_How to complete this task_
The number of lines containing "kebutuhan" is the only answer wanted; work it out from the entries below.

_Available data_
[Start of Attachment]

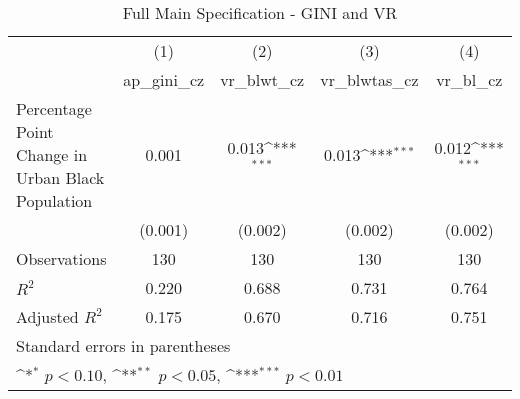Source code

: \begin{table}[htbp]\centering
\def\sym#1{\ifmmode^{#1}\else\(^{#1}\)\fi}
\caption{Full Main Specification - GINI and VR}
\begin{tabular}{l*{4}{c}}
\hline\hline
                    &\multicolumn{1}{c}{(1)}&\multicolumn{1}{c}{(2)}&\multicolumn{1}{c}{(3)}&\multicolumn{1}{c}{(4)}\\
                    &\multicolumn{1}{c}{ap\_gini\_cz}&\multicolumn{1}{c}{vr\_blwt\_cz}&\multicolumn{1}{c}{vr\_blwtas\_cz}&\multicolumn{1}{c}{vr\_bl\_cz}\\
\hline
Percentage Point Change in Urban Black Population&       0.001         &       0.013\sym{***}&       0.013\sym{***}&       0.012\sym{***}\\
                    &     (0.001)         &     (0.002)         &     (0.002)         &     (0.002)         \\
\hline
Observations        &         130         &         130         &         130         &         130         \\
\(R^{2}\)           &       0.220         &       0.688         &       0.731         &       0.764         \\
Adjusted \(R^{2}\)  &       0.175         &       0.670         &       0.716         &       0.751         \\
\hline\hline
\multicolumn{5}{l}{\footnotesize Standard errors in parentheses}\\
\multicolumn{5}{l}{\footnotesize \sym{*} \(p<0.10\), \sym{**} \(p<0.05\), \sym{***} \(p<0.01\)}\\
\end{tabular}
\end{table}
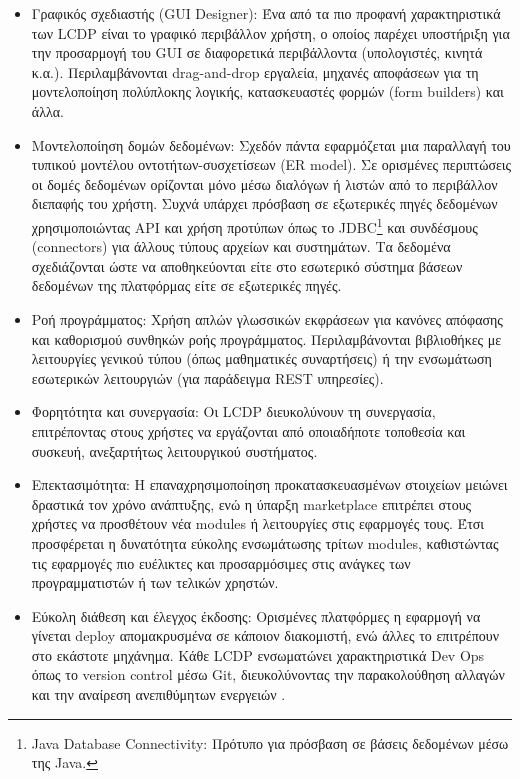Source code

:             \begin{itemize}[label={\tiny \blacksquare}]
                \setlength\itemsep{-0.25em}
                \item Γραφικός σχεδιαστής (GUI Designer): Ένα από τα πιο προφανή χαρακτηριστικά των LCDP είναι το γραφικό περιβάλλον χρήστη, ο οποίος παρέχει υποστήριξη για την προσαρμογή του GUI σε διαφορετικά περιβάλλοντα (υπολογιστές, κινητά κ.α.). Περιλαμβάνονται drag-and-drop εργαλεία, μηχανές αποφάσεων για τη μοντελοποίηση πολύπλοκης λογικής, κατασκευαστές φορμών (form builders) και άλλα.
                \item Μοντελοποίηση δομών δεδομένων: Σχεδόν πάντα εφαρμόζεται μια παραλλαγή του τυπικού μοντέλου οντοτήτων-συσχετίσεων (ER model). Σε ορισμένες περιπτώσεις οι δομές δεδομένων ορίζονται μόνο μέσω διαλόγων ή λιστών από το περιβάλλον διεπαφής του χρήστη. Συχνά υπάρχει πρόσβαση σε εξωτερικές πηγές δεδομένων χρησιμοποιώντας API και χρήση προτύπων όπως το JDBC\footnote{Java Database Connectivity: Πρότυπο για πρόσβαση σε βάσεις δεδομένων μέσω της Java.} και συνδέσμους (connectors) για άλλους τύπους αρχείων και συστημάτων. Τα δεδομένα σχεδιάζονται ώστε να αποθηκεύονται είτε στο εσωτερικό σύστημα βάσεων δεδομένων της πλατφόρμας είτε σε εξωτερικές πηγές.
                \item Ροή προγράμματος: Χρήση απλών γλωσσικών εκφράσεων για κανόνες απόφασης και καθορισμού συνθηκών ροής προγράμματος. Περιλαμβάνονται βιβλιοθήκες με λειτουργίες γενικού τύπου (όπως μαθηματικές συναρτήσεις) ή την ενσωμάτωση εσωτερικών λειτουργιών (για παράδειγμα REST υπηρεσίες).
                \item Φορητότητα και συνεργασία: Οι LCDP διευκολύνουν τη συνεργασία, επιτρέποντας στους χρήστες να εργάζονται από οποιαδήποτε τοποθεσία και συσκευή, ανεξαρτήτως λειτουργικού συστήματος.
                \item Επεκτασιμότητα: Η επαναχρησιμοποίηση προκατασκευασμένων στοιχείων μειώνει δραστικά τον χρόνο ανάπτυξης, ενώ η ύπαρξη marketplace επιτρέπει στους χρήστες να προσθέτουν νέα modules ή λειτουργίες στις εφαρμογές τους. Έτσι προσφέρεται η δυνατότητα εύκολης ενσωμάτωσης τρίτων modules, καθιστώντας τις εφαρμογές πιο ευέλικτες και προσαρμόσιμες στις ανάγκες των προγραμματιστών ή των τελικών χρηστών.
                \item Εύκολη διάθεση και έλεγχος έκδοσης: Ορισμένες πλατφόρμες η εφαρμογή να γίνεται deploy απομακρυσμένα σε κάποιον διακομιστή, ενώ άλλες το επιτρέπουν στο εκάστοτε μηχάνημα. Κάθε LCDP ενσωματώνει χαρακτηριστικά Dev Ops όπως το version control μέσω Git, διευκολύνοντας την παρακολούθηση αλλαγών και την αναίρεση ανεπιθύμητων ενεργειών \cite{Bock2021}.
            \end{itemize}

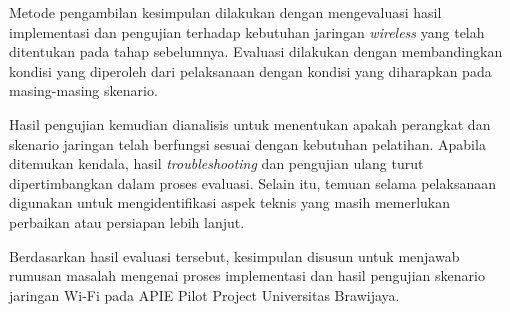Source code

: Metode pengambilan kesimpulan dilakukan dengan mengevaluasi hasil implementasi dan
pengujian terhadap kebutuhan jaringan \textit{wireless} yang telah ditentukan pada
tahap sebelumnya. Evaluasi dilakukan dengan membandingkan kondisi yang diperoleh dari
pelaksanaan dengan kondisi yang diharapkan pada masing-masing skenario.

Hasil pengujian kemudian dianalisis untuk menentukan apakah perangkat dan skenario
jaringan telah berfungsi sesuai dengan kebutuhan pelatihan. Apabila ditemukan
kendala, hasil \textit{troubleshooting} dan pengujian ulang turut dipertimbangkan
dalam proses evaluasi. Selain itu, temuan selama pelaksanaan digunakan untuk
mengidentifikasi aspek teknis yang masih memerlukan perbaikan atau persiapan lebih
lanjut.

Berdasarkan hasil evaluasi tersebut, kesimpulan disusun untuk menjawab rumusan
masalah mengenai proses implementasi dan hasil pengujian skenario jaringan Wi-Fi
pada APIE Pilot Project Universitas Brawijaya.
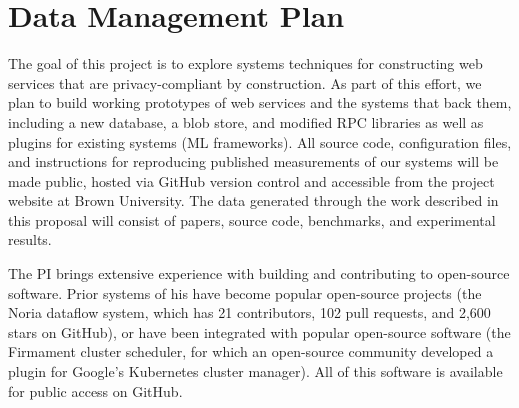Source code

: \section*{Data Management Plan}

%
%
%
%
%


%
The goal of this project is to explore systems techniques for constructing web
services that are privacy-compliant by construction.
%
As part of this effort, we plan to build working prototypes of web services and
the systems that back them, including a new database, a blob store, and modified
RPC libraries as well as plugins for existing systems (\eg ML frameworks).
%
All source code, configuration files, and instructions for reproducing published
measurements of our systems will be made public, hosted via GitHub version
control and accessible from the project website at Brown University.
%
The data generated through the work described in this proposal will consist of
papers, source code,  benchmarks, and experimental results.
%

%
The PI brings extensive experience with building and contributing to open-source
software.
%
Prior systems of his have become popular open-source projects (\eg the Noria
dataflow system, which has 21 contributors, 102 pull requests, and 2,600 stars
on GitHub), or have been integrated with popular open-source software (\eg the
Firmament cluster scheduler, for which an open-source community developed a
plugin for Google's Kubernetes cluster manager).
%
All of this software is available for public access on GitHub.
%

[End of Attachment]

_Your response_
2